* **TASK ITEM**
Without any omission, reproduce the records that follow.

Stored data entries:
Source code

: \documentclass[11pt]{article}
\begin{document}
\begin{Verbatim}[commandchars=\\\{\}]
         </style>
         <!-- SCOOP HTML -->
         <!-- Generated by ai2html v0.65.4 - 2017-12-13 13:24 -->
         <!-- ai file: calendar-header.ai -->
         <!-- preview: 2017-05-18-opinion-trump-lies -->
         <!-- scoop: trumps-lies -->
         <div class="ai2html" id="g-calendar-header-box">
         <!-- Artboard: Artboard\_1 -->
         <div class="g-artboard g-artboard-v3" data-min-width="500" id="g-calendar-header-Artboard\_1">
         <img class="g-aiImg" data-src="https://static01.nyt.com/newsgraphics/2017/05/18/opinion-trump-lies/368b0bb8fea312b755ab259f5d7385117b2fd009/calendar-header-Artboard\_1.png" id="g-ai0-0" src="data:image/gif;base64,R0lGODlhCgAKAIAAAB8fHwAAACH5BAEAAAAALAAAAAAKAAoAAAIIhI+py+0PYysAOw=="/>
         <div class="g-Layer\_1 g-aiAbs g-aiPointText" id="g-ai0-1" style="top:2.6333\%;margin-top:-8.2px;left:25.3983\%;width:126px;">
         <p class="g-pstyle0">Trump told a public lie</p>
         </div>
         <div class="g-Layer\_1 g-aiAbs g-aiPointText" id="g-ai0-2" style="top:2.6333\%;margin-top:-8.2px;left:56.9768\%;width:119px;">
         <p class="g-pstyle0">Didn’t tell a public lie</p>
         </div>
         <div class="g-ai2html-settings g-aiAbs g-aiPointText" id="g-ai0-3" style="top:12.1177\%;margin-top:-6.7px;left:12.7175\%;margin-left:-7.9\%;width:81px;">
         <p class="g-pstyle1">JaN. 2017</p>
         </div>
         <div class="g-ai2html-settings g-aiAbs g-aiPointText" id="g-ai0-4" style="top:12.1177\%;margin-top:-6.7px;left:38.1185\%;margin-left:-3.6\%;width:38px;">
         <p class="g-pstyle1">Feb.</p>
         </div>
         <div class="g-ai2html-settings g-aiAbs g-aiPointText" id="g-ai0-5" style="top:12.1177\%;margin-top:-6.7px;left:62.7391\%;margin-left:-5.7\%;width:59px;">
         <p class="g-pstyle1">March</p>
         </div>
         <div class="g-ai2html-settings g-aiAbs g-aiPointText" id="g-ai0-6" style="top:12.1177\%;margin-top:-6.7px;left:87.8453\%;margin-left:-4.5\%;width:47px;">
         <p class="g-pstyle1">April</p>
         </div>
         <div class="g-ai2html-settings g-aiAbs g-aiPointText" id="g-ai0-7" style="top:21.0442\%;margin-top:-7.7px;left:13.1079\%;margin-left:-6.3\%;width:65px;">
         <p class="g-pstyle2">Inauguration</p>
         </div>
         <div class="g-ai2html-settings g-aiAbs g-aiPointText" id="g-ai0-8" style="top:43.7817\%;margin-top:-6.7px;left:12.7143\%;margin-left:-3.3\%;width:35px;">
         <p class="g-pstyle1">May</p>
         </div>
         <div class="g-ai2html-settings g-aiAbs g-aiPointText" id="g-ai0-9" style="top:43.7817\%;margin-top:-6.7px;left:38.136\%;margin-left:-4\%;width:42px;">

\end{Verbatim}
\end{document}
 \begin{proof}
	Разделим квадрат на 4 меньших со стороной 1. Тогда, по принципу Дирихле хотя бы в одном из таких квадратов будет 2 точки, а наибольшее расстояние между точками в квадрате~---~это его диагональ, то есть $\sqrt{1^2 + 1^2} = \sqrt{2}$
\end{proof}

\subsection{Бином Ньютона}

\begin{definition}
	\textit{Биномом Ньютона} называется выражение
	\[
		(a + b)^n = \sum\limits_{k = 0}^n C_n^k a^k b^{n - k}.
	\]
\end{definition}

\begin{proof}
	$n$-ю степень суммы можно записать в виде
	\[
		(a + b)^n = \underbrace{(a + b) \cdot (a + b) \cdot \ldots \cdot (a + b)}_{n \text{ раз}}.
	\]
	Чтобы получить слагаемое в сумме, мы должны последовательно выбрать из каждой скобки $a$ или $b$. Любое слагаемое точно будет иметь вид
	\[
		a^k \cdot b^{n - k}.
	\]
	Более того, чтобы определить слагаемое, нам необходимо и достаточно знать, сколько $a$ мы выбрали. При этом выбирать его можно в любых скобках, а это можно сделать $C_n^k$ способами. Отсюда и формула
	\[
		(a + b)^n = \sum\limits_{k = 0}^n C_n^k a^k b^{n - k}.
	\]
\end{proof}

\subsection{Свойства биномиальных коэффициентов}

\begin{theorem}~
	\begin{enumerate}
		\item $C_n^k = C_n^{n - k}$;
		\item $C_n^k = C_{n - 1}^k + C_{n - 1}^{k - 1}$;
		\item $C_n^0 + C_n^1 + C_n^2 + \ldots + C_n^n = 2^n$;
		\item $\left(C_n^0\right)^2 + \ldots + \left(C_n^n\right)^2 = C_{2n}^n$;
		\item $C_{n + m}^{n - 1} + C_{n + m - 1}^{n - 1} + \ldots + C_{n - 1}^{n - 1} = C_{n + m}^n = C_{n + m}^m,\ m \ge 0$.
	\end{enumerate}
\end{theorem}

* **ANSWER SPACE**
Source code

: \documentclass[11pt]{article}
\begin{document}
\begin{Verbatim}[commandchars=\\\{\}]
         </style>
         <!-- SCOOP HTML -->
         <!-- Generated by ai2html v0.65.4 - 2017-12-13 13:24 -->
         <!-- ai file: calendar-header.ai -->
         <!-- preview: 2017-05-18-opinion-trump-lies -->
         <!-- scoop: trumps-lies -->
         <div class="ai2html" id="g-calendar-header-box">
         <!-- Artboard: Artboard\_1 -->
         <div class="g-artboard g-artboard-v3" data-min-width="500" id="g-calendar-header-Artboard\_1">
         <img class="g-aiImg" data-src="https://static01.nyt.com/newsgraphics/2017/05/18/opinion-trump-lies/368b0bb8fea312b755ab259f5d7385117b2fd009/calendar-header-Artboard\_1.png" id="g-ai0-0" src="data:image/gif;base64,R0lGODlhCgAKAIAAAB8fHwAAACH5BAEAAAAALAAAAAAKAAoAAAIIhI+py+0PYysAOw=="/>
         <div class="g-Layer\_1 g-aiAbs g-aiPointText" id="g-ai0-1" style="top:2.6333\%;margin-top:-8.2px;left:25.3983\%;width:126px;">
         <p class="g-pstyle0">Trump told a public lie</p>
         </div>
         <div class="g-Layer\_1 g-aiAbs g-aiPointText" id="g-ai0-2" style="top:2.6333\%;margin-top:-8.2px;left:56.9768\%;width:119px;">
         <p class="g-pstyle0">Didn’t tell a public lie</p>
         </div>
         <div class="g-ai2html-settings g-aiAbs g-aiPointText" id="g-ai0-3" style="top:12.1177\%;margin-top:-6.7px;left:12.7175\%;margin-left:-7.9\%;width:81px;">
         <p class="g-pstyle1">JaN. 2017</p>
         </div>
         <div class="g-ai2html-settings g-aiAbs g-aiPointText" id="g-ai0-4" style="top:12.1177\%;margin-top:-6.7px;left:38.1185\%;margin-left:-3.6\%;width:38px;">
         <p class="g-pstyle1">Feb.</p>
         </div>
         <div class="g-ai2html-settings g-aiAbs g-aiPointText" id="g-ai0-5" style="top:12.1177\%;margin-top:-6.7px;left:62.7391\%;margin-left:-5.7\%;width:59px;">
         <p class="g-pstyle1">March</p>
         </div>
         <div class="g-ai2html-settings g-aiAbs g-aiPointText" id="g-ai0-6" style="top:12.1177\%;margin-top:-6.7px;left:87.8453\%;margin-left:-4.5\%;width:47px;">
         <p class="g-pstyle1">April</p>
         </div>
         <div class="g-ai2html-settings g-aiAbs g-aiPointText" id="g-ai0-7" style="top:21.0442\%;margin-top:-7.7px;left:13.1079\%;margin-left:-6.3\%;width:65px;">
         <p class="g-pstyle2">Inauguration</p>
         </div>
         <div class="g-ai2html-settings g-aiAbs g-aiPointText" id="g-ai0-8" style="top:43.7817\%;margin-top:-6.7px;left:12.7143\%;margin-left:-3.3\%;width:35px;">
         <p class="g-pstyle1">May</p>
         </div>
         <div class="g-ai2html-settings g-aiAbs g-aiPointText" id="g-ai0-9" style="top:43.7817\%;margin-top:-6.7px;left:38.136\%;margin-left:-4\%;width:42px;">

\end{Verbatim}
\end{document}
 \begin{proof}
	Разделим квадрат на 4 меньших со стороной 1. Тогда, по принципу Дирихле хотя бы в одном из таких квадратов будет 2 точки, а наибольшее расстояние между точками в квадрате~---~это его диагональ, то есть $\sqrt{1^2 + 1^2} = \sqrt{2}$
\end{proof}

\subsection{Бином Ньютона}

\begin{definition}
	\textit{Биномом Ньютона} называется выражение
	\[
		(a + b)^n = \sum\limits_{k = 0}^n C_n^k a^k b^{n - k}.
	\]
\end{definition}

\begin{proof}
	$n$-ю степень суммы можно записать в виде
	\[
		(a + b)^n = \underbrace{(a + b) \cdot (a + b) \cdot \ldots \cdot (a + b)}_{n \text{ раз}}.
	\]
	Чтобы получить слагаемое в сумме, мы должны последовательно выбрать из каждой скобки $a$ или $b$. Любое слагаемое точно будет иметь вид
	\[
		a^k \cdot b^{n - k}.
	\]
	Более того, чтобы определить слагаемое, нам необходимо и достаточно знать, сколько $a$ мы выбрали. При этом выбирать его можно в любых скобках, а это можно сделать $C_n^k$ способами. Отсюда и формула
	\[
		(a + b)^n = \sum\limits_{k = 0}^n C_n^k a^k b^{n - k}.
	\]
\end{proof}

\subsection{Свойства биномиальных коэффициентов}

\begin{theorem}~
	\begin{enumerate}
		\item $C_n^k = C_n^{n - k}$;
		\item $C_n^k = C_{n - 1}^k + C_{n - 1}^{k - 1}$;
		\item $C_n^0 + C_n^1 + C_n^2 + \ldots + C_n^n = 2^n$;
		\item $\left(C_n^0\right)^2 + \ldots + \left(C_n^n\right)^2 = C_{2n}^n$;
		\item $C_{n + m}^{n - 1} + C_{n + m - 1}^{n - 1} + \ldots + C_{n - 1}^{n - 1} = C_{n + m}^n = C_{n + m}^m,\ m \ge 0$.
	\end{enumerate}
\end{theorem}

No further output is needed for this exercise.